Tactically, there are strong attractions at this juncture for the EU to offer an olive branch to Beijing – and perhaps even for the Obama administration to signal that it might ease its pressure against any EU move to open loopholes in its embargo.

Last week China made it public that it is helping the eurozone countries in their financial crisis by continuing to buy bonds issued by Portugal (and probably Spain, too). And China’s President Hu Jintao is making an important state visit to Washington this month. The context of all these overtures is China’s bid to be treated as a “normal” new power by the existing major powers. In reality, that is probably the main objective of China’s continuing campaign against the arms embargo,

But China’s poor record in human rights (highlighted by its fury at the Nobel prize award to a Chinese dissident) have poisoned the climate for any imminent reconsideration of Western reluctance to discuss a change in the highly symbolic embargo. The European Parliament has been a strong and steady voice in keeping attention focused on this issue – one that some governments would be ready to downplay.

What does China really need militarily that the West is likely to supply? China just unveiled a stealth aircraft that it claims to have build indigenously: in practice, it was probably done with help from Russia. (The Europeans or Americans would not have sold this technology anyway, even if there were no embargo, but Russian arms exports give China an alternative to Europe and the U.S.)

As Chinese officials continue their public campaign for the embargo to be relaxed or rescinded, what can they be expecting to buy, realistically speaking? "Well, they might be hoping to buy almost anything, particularly after seeing France sell Russia an advanced amphibious assault ship this year," according to a researcher at the Washington-based Globalsecurity.com. "Certainly they would be shopping for advanced command and control technologies, and anything they can acquire will raise the bar for the U.S. in trying to maintain its naval superiority in that region."

The real problem is not so much military as political. U.S. policy on arms to China may still reflect what are possibly exaggerated fears about contemporary China’s threat to Taiwan. But that is a political reality in the U.S. – and one that can be applied by extension to more realistic problems such as China’s ambitions in the South China sea or its frictions with Japan.

Chinese behavior towards pro-Western countries in the region remains a real concern for Washington, especially at a time when the U.S. wants to cut its defense budget, not expand it for contingencies in Asia. Ignoring these issues, EU countries such as France and Spain have recently said that the arms ban is outdated because of China’s economic rise. The EU’s foreign policy chief, Catherine Ashton, has stated that the arms ban is “a major impediment”   to her hopes for improving European strategic relations with China. For the moment, Britain seems to be the EU member state with the strongest objections to any shift on the embargo at this point – just as it was the main obstacle to earlier attempts by many EU countries to lift the embargo in 2006.

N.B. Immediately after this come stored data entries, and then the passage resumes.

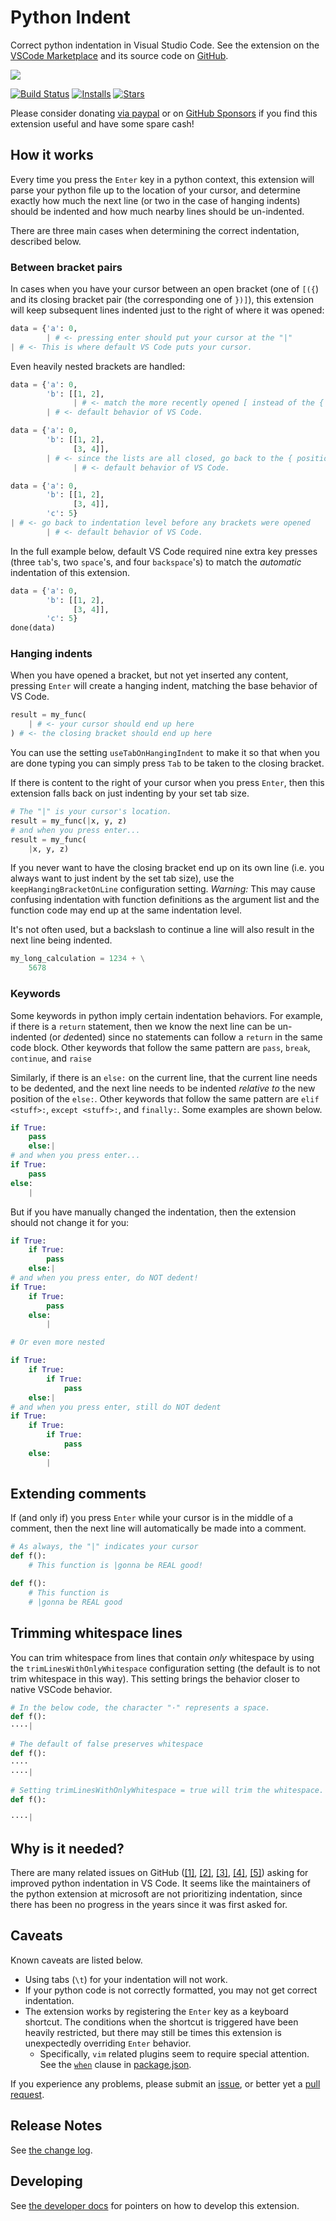# Python Indent

Correct python indentation in Visual Studio Code. See the extension on the [VSCode Marketplace](https://marketplace.visualstudio.com/items?itemName=KevinRose.vsc-python-indent&ssr=true) and its source code on [GitHub](https://github.com/kbrose/vsc-python-indent).

![](static/demo.gif)

[![Build Status](https://dev.azure.com/kevinbrose/vsc-python-indent/_apis/build/status/vsc-python-indent-CI?branchName=master)](https://dev.azure.com/kevinbrose/vsc-python-indent/_build/latest?definitionId=1&branchName=master)
[![Installs](https://vsmarketplacebadge.apphb.com/installs-short/KevinRose.vsc-python-indent.svg)](https://marketplace.visualstudio.com/items?itemName=KevinRose.vsc-python-indent)
[![Stars](https://vsmarketplacebadge.apphb.com/rating-star/KevinRose.vsc-python-indent.svg)](https://marketplace.visualstudio.com/items?itemName=KevinRose.vsc-python-indent)

Please consider donating [via paypal](https://paypal.me/2kbrose) or on [GitHub Sponsors](https://github.com/sponsors/kbrose?frequency=one-time&sponsor=kbrose) if you find this extension useful and have some spare cash!

## How it works

Every time you press the `Enter` key in a python context, this extension will parse your python file up to the location of your cursor, and determine exactly how much the next line (or two in the case of hanging indents) should be indented and how much nearby lines should be un-indented.

There are three main cases when determining the correct indentation, described below.

### Between bracket pairs

In cases when you have your cursor between an open bracket (one of `[({`) and its closing bracket pair (the corresponding one of `})]`), this extension will keep subsequent lines indented just to the right of where it was opened:

```python
data = {'a': 0,
        | # <- pressing enter should put your cursor at the "|"
| # <- This is where default VS Code puts your cursor.
```

Even heavily nested brackets are handled:

```python
data = {'a': 0,
        'b': [[1, 2],
              | # <- match the more recently opened [ instead of the {
        | # <- default behavior of VS Code.
```

```python
data = {'a': 0,
        'b': [[1, 2],
              [3, 4]],
        | # <- since the lists are all closed, go back to the { position
              | # <- default behavior of VS Code.
```

```python
data = {'a': 0,
        'b': [[1, 2],
              [3, 4]],
        'c': 5}
| # <- go back to indentation level before any brackets were opened
        | # <- default behavior of VS Code.
```

In the full example below, default VS Code required nine extra key presses (three `tab`'s, two `space`'s, and four `backspace`'s) to match the *automatic* indentation of this extension.

```python
data = {'a': 0,
        'b': [[1, 2],
              [3, 4]],
        'c': 5}
done(data)
```

### Hanging indents

When you have opened a bracket, but not yet inserted any content, pressing `Enter` will create a hanging indent, matching the base behavior of VS Code.

```python
result = my_func(
    | # <- your cursor should end up here
) # <- the closing bracket should end up here
```

You can use the setting `useTabOnHangingIndent` to make it so that when you are done typing you can simply press `Tab` to be taken to the closing bracket.

If there is content to the right of your cursor when you press `Enter`, then this extension falls back on just indenting by your set tab size.

```python
# The "|" is your cursor's location.
result = my_func(|x, y, z)
# and when you press enter...
result = my_func(
    |x, y, z)
```

If you never want to have the closing bracket end up on its own line (i.e. you always want to just indent by the set tab size), use the `keepHangingBracketOnLine` configuration setting. *Warning:* This may cause confusing indentation with function definitions as the argument list and the function code may end up at the same indentation level.

It's not often used, but a backslash to continue a line will also result in the next line being indented.

```python
my_long_calculation = 1234 + \
    5678
```

### Keywords

Some keywords in python imply certain indentation behaviors. For example, if there is a `return` statement, then we know the next line can be un-indented (or *de*dented) since no statements can follow a `return` in the same code block. Other keywords that follow the same pattern are `pass`, `break`, `continue`, and `raise`

Similarly, if there is an `else:` on the current line, that the current line needs to be dedented, and the next line needs to be indented *relative to* the new position of the `else:`. Other keywords that follow the same pattern are `elif <stuff>:`, `except <stuff>:`, and `finally:`. Some examples are shown below.

```python
if True:
    pass
    else:|
# and when you press enter...
if True:
    pass
else:
    |
```

But if you have manually changed the indentation, then the extension should not change it for you:

```python
if True:
    if True:
        pass
    else:|
# and when you press enter, do NOT dedent!
if True:
    if True:
        pass
    else:
        |

# Or even more nested

if True:
    if True:
        if True:
            pass
    else:|
# and when you press enter, still do NOT dedent
if True:
    if True:
        if True:
            pass
    else:
        |
```

## Extending comments

If (and only if) you press `Enter` while your cursor is in the middle of a comment, then the next line will automatically be made into a comment.

```python
# As always, the "|" indicates your cursor
def f():
    # This function is |gonna be REAL good!

def f():
    # This function is
    # |gonna be REAL good
```

## Trimming whitespace lines

You can trim whitespace from lines that contain *only* whitespace by using the `trimLinesWithOnlyWhitespace` configuration setting (the default is to not trim whitespace in this way). This setting brings the behavior closer to native VSCode behavior.

```python
# In the below code, the character "·" represents a space.
def f():
····|

# The default of false preserves whitespace
def f():
····
····|

# Setting trimLinesWithOnlyWhitespace = true will trim the whitespace.
def f():

····|
```

## Why is it needed?

There are many related issues on GitHub ([[1]](https://github.com/Microsoft/vscode-python/issues/481), [[2]](https://github.com/Microsoft/python-language-server/issues/671), [[3]](https://github.com/Microsoft/vscode/issues/66235), [[4]](https://github.com/Microsoft/vscode-python/issues/684), [[5]](https://github.com/Microsoft/vscode-python/issues/539)) asking for improved python indentation in VS Code. It seems like the maintainers of the python extension at microsoft are not prioritizing indentation, since there has been no progress in the years since it was first asked for.

## Caveats

Known caveats are listed below.

* Using tabs (`\t`) for your indentation will not work.
* If your python code is not correctly formatted, you may not get correct indentation.
* The extension works by registering the `Enter` key as a keyboard shortcut. The conditions when the shortcut is triggered have been heavily restricted, but there may still be times this extension is unexpectedly overriding `Enter` behavior.
  * Specifically, `vim` related plugins seem to require special attention. See the [`when`](https://code.visualstudio.com/api/references/when-clause-contexts) clause in [package.json](./package.json).

If you experience any problems, please submit an [issue](https://github.com/kbrose/vsc-python-indent/issues), or better yet a [pull request](https://github.com/kbrose/vsc-python-indent/pulls).

## Release Notes

See [the change log](/CHANGELOG.md).

## Developing

See [the developer docs](/DEVELOP.md) for pointers on how to develop this extension.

Then as now, the problem in moving forward – both for Ms Ashton and leaders such as France’s President Sarkozy and for the Obama administration – is that there is still no real dialogue in the West on what positions to take in hopes of influencing China into a more cooperative relation. When asked about how much transatlantic dialogue exists on this issue, a European diplomat replied “none at all.” That is hardly surprising, he added, when you realize that there is no serious common work on this question among EU member states themselves.